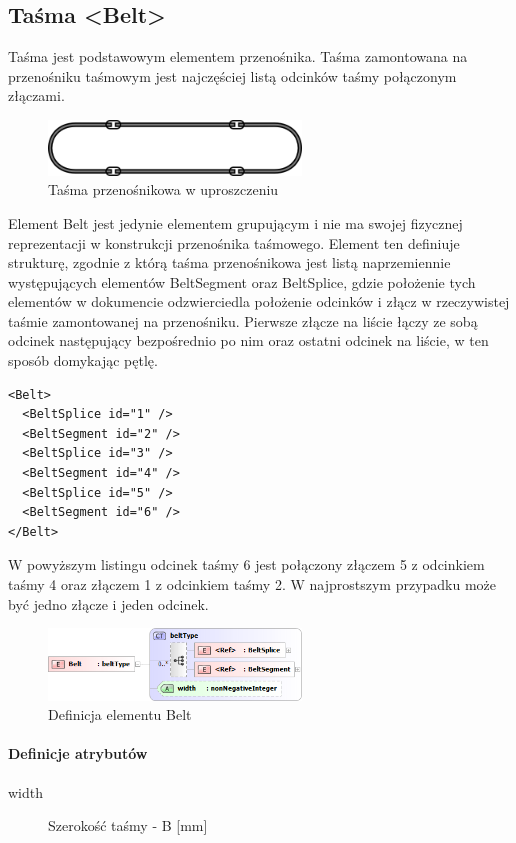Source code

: \documentclass[12pt,a4paper]{article}
\begin{document}
\subsection{Taśma <Belt>}
Taśma jest podstawowym elementem przenośnika. Taśma zamontowana na przenośniku
taśmowym jest najczęściej listą odcinków taśmy połączonym złączami.

\begin{figure}[H]
  \centering
  \includegraphics[width=0.6\textwidth]{png/tasma}
  \caption{Taśma przenośnikowa w uproszczeniu}
  \label{fig:belt-drw}
\end{figure}

Element Belt jest jedynie elementem grupującym i nie ma swojej fizycznej
reprezentacji w konstrukcji przenośnika taśmowego. Element ten definiuje
strukturę, zgodnie z którą taśma przenośnikowa jest listą naprzemiennie
występujących elementów BeltSegment oraz BeltSplice, gdzie położenie tych
elementów w dokumencie odzwierciedla położenie odcinków i złącz w rzeczywistej
taśmie zamontowanej na przenośniku. Pierwsze złącze na liście łączy ze sobą
odcinek następujący bezpośrednio po nim oraz ostatni odcinek na liście, w ten
sposób domykając pętlę.

\begin{verbatim}
<Belt>
  <BeltSplice id="1" />
  <BeltSegment id="2" />
  <BeltSplice id="3" />
  <BeltSegment id="4" />
  <BeltSplice id="5" />
  <BeltSegment id="6" />
</Belt>
\end{verbatim}

W powyższym listingu odcinek taśmy 6 jest połączony złączem 5 z odcinkiem taśmy
4 oraz złączem 1 z odcinkiem taśmy 2. W najprostszym przypadku może być jedno
złącze i jeden odcinek.

\begin{figure}[H]
  \centering
  \includegraphics[width=0.6\textwidth]{png/belt_xsd2}
  \caption{Definicja elementu Belt}
  \label{fig:belt-xsd}
\end{figure}

\paragraph{Definicje atrybutów}
\begin{description}
\item[width] Szerokość taśmy - B [mm]
\end{description}
\end{document}
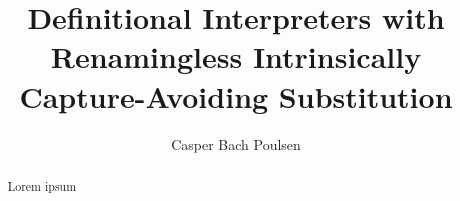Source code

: \documentclass[12pt,a4paper]{article}
\title{Definitional Interpreters with\\Renamingless Intrinsically Capture-Avoiding Substitution}
\author{Casper Bach Poulsen}
\date{}
\begin{document}
\maketitle

\begin{abstract}
  Lorem ipsum
\end{abstract}











\end{document}

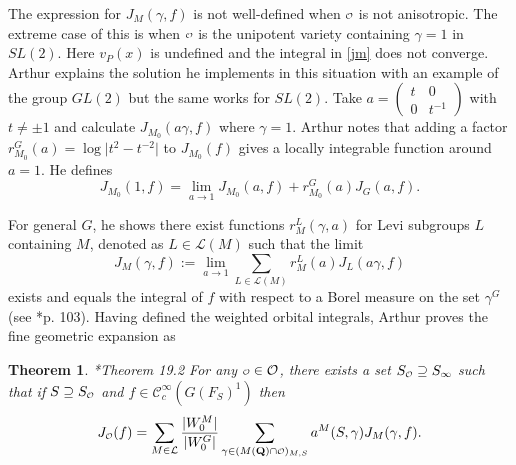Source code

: \documentclass[11pt]{amsart}
\def\Q{\mathbf Q}
\def\CCC{\mathcal C}
\def\LLL{\mathcal L}
\def\O{\mathcal O}
\def\o{\scalebox{0.8}{$\scriptstyle\mathcal{O}$}}
\def\mod#1{\lvert #1 \rvert} %
\newtheorem{theorem}{Theorem}[section]
\theoremstyle{remark}
\begin{document}
The expression for $J_M(\gamma, f)$ is not well-defined when $\o$ is not anisotropic. The extreme case of this is when $\o$ is the unipotent variety containing $\gamma = 1$ in $SL(2)$. Here $v_P(x)$ is undefined and the integral in \cref{jm} does not converge. Arthur explains the solution he implements in this situation with an example of the group $GL(2)$ but the same works for $SL(2)$. Take $a = \begin{pmatrix} t & 0 \\ 0 & t^{-1} \end{pmatrix}$ with $t \neq \pm 1$ and calculate $J_{M_0}(a\gamma, f)$ where $\gamma = 1$. Arthur notes that adding a factor $r_{M_0}^G(a) = \log \mod{t^2 - t^{-2}}$ to $J_{M_0}(f)$ gives a locally integrable function around $a=1$. He defines
\begin{equation} \label{lim_orbint}
	J_{M_0}(1, f) = \lim_{a \to 1} J_{M_0}(a, f) + r_{M_0}^G(a) J_G(a, f).
\end{equation}

For general $G$, he shows there exist functions $r_M^L(\gamma, a)$ for Levi subgroups $L$ containing $M$, denoted as $L \in \LLL(M)$ such that the limit
\[ J_M(\gamma, f) := \lim_{a \to 1} \sum_{L \in \LLL(M)} r_M^L(a) J_L(a\gamma, f) \]
exists and equals the integral of $f$ with respect to a Borel measure on the set $\gamma^G$ (see \cite{clay}*{p. 103}). Having defined the weighted orbital integrals, Arthur proves the fine geometric expansion as
\begin{theorem} \cite{clay}*{Theorem 19.2}
	For any $\o \in \O$, there exists a set $S_{\o} \supseteq S_\infty$ such that if $S \supseteq S_{\o}$ and $f \in \CCC_c^\infty(G(F_S)^1)$ then
	\[ J_{\o}(f) = \sum_{M \in \LLL} \frac{\mod{W_0^M}}{\mod{W_0^G}} \sum_{\gamma \in (M(\Q)\cap \o)_{M, S}}
			a^M(S, \gamma) J_M(\gamma, f). \]
\end{theorem}
\end{document}
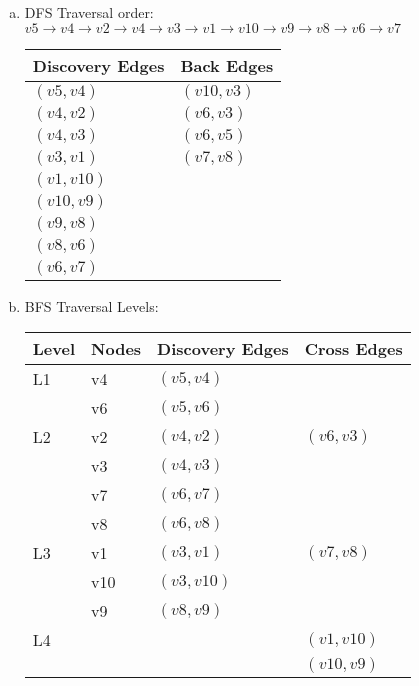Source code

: \documentclass[fleqn, 12pt]{article}
\begin{document}
\begin{enumerate}[a)]
\item
    DFS Traversal order: $v5 \rightarrow v4 \rightarrow v2 \rightarrow v4 \rightarrow v3 \rightarrow v1 \rightarrow v10 \rightarrow v9 \rightarrow v8 \rightarrow v6 \rightarrow v7$
    
    \begin{center}
        \begin{tabular}{ | l | l |}
            \hline
            Discovery Edges & Back Edges \\ \hline
            $(v5,v4)$ & $(v10,v3)$ \\ \hline
            $(v4,v2)$ & $(v6,v3)$ \\ \hline
            $(v4,v3)$ & $(v6,v5)$ \\ \hline
            $(v3,v1)$ & $(v7,v8)$ \\ \hline
            $(v1,v10)$ & \\ \hline
            $(v10,v9)$ & \\ \hline
            $(v9,v8)$ & \\ \hline
            $(v8,v6)$ & \\ \hline
            $(v6,v7)$ & \\
            \hline
        \end{tabular}
    \end{center}
    
\item
    BFS Traversal Levels:

    \begin{center}
        \begin{tabular}{ | l | l | l | l | }
            \hline
            Level & Nodes & Discovery Edges & Cross Edges \\ \hline
            L1 & v4 & $(v5,v4)$ & \\ \cline{2-4}
            & v6 & $(v5,v6)$ & \\ \hline
            L2 & v2 & $(v4,v2)$ & $(v6, v3)$ \\ \cline{2-4}
            & v3 & $(v4,v3)$ & \\ \cline{2-4}
            & v7 & $(v6,v7)$ & \\ \cline{2-4}
            & v8 & $(v6,v8)$ & \\ \hline
            L3 & v1 & $(v3,v1)$ & $(v7, v8)$ \\ \cline{2-4}
            & v10 & $(v3,v10)$ & \\ \cline{2-4}
            & v9 & $(v8,v9)$ & \\ \hline
            L4 & & & $(v1,v10)$ \\ \cline{2-4}
            & & & $(v10,v9)$ \\
            \hline
        \end{tabular}
    \end{center}

\end{enumerate}
\end{document}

----------

» Problem description
Search the records for the string "odcinków" and return every line in which it occurs.

» Your solution
taśmowym jest najczęściej listą odcinków taśmy połączonym złączami.
elementów w dokumencie odzwierciedla położenie odcinków i złącz w rzeczywistej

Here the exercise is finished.